[[ Data for the task, beginning ]]

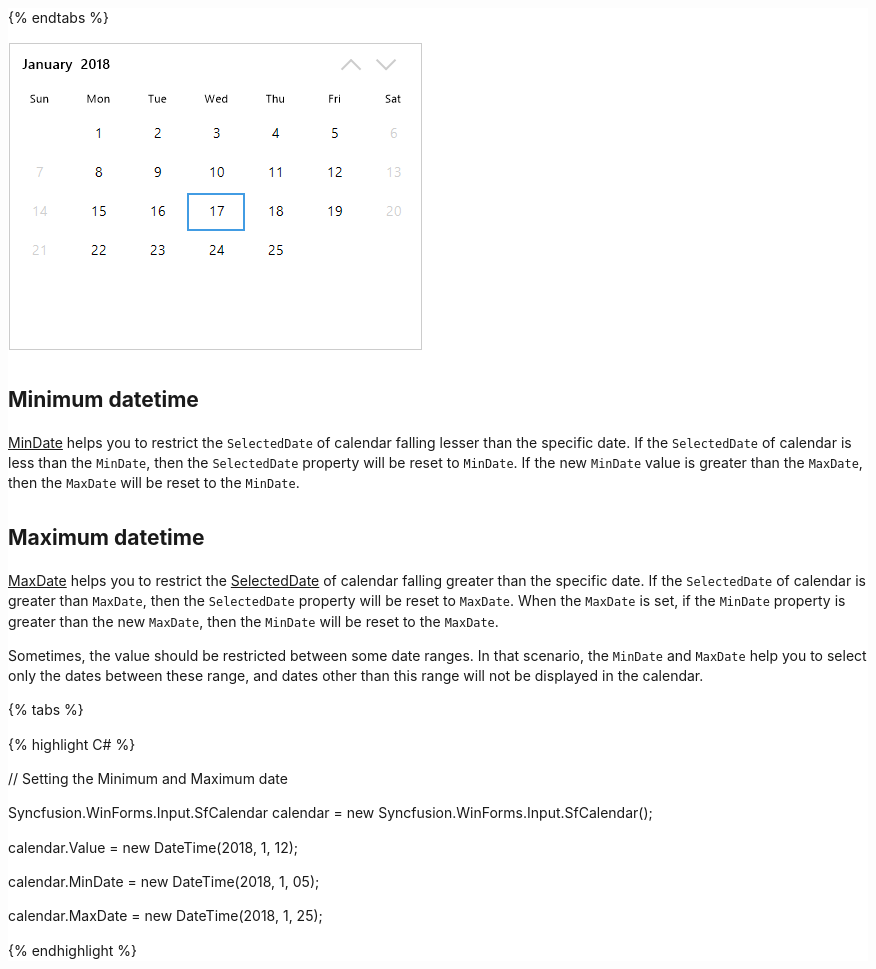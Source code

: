 {% endtabs %} 

![Disable dates](getting-started-images/blackoutdates.png)

## Minimum datetime

[MinDate](https://help.syncfusion.com/cr/windowsforms/Syncfusion.SfInput.WinForms~Syncfusion.WinForms.Input.SfCalendar~MinDate.html) helps you to restrict the `SelectedDate` of calendar falling lesser than the specific date. If the `SelectedDate` of calendar is less than the `MinDate`, then the `SelectedDate` property will be reset to `MinDate`. If the new `MinDate` value is greater than the `MaxDate`, then the `MaxDate` will be reset to the `MinDate`.

## Maximum datetime

[MaxDate](https://help.syncfusion.com/cr/windowsforms/Syncfusion.SfInput.WinForms~Syncfusion.WinForms.Input.SfCalendar~MaxDate.html) helps you to restrict the [SelectedDate](https://help.syncfusion.com/cr/windowsforms/Syncfusion.SfInput.WinForms~Syncfusion.WinForms.Input.SfCalendar~SelectedDate.html) of calendar falling greater than the specific date. If the `SelectedDate` of calendar is greater than `MaxDate`, then the `SelectedDate` property will be reset to `MaxDate`. When the `MaxDate` is set, if the `MinDate` property is greater than the new `MaxDate`, then the `MinDate` will be reset to the `MaxDate`. 

Sometimes, the value should be restricted between some date ranges. In that scenario, the `MinDate` and `MaxDate` help you to select only the dates between these range, and dates other than this range will not be displayed in the calendar.

{% tabs %}

{% highlight C# %}

// Setting the Minimum and Maximum date

Syncfusion.WinForms.Input.SfCalendar calendar = new Syncfusion.WinForms.Input.SfCalendar();

calendar.Value = new DateTime(2018, 1, 12);

calendar.MinDate = new DateTime(2018, 1, 05);

calendar.MaxDate = new DateTime(2018, 1, 25);

{% endhighlight  %}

[[ Data for the task, end ]]

**What needs to be done:**
Print the lines from the beginning of the records up to and including the line containing "## Maximum datetime", word for word, with no pictures.

**Answer to the problem:**
Source code

: {% endtabs %} 

![Disable dates](getting-started-images/blackoutdates.png)

## Minimum datetime

[MinDate](https://help.syncfusion.com/cr/windowsforms/Syncfusion.SfInput.WinForms~Syncfusion.WinForms.Input.SfCalendar~MinDate.html) helps you to restrict the `SelectedDate` of calendar falling lesser than the specific date. If the `SelectedDate` of calendar is less than the `MinDate`, then the `SelectedDate` property will be reset to `MinDate`. If the new `MinDate` value is greater than the `MaxDate`, then the `MaxDate` will be reset to the `MinDate`.

## Maximum datetime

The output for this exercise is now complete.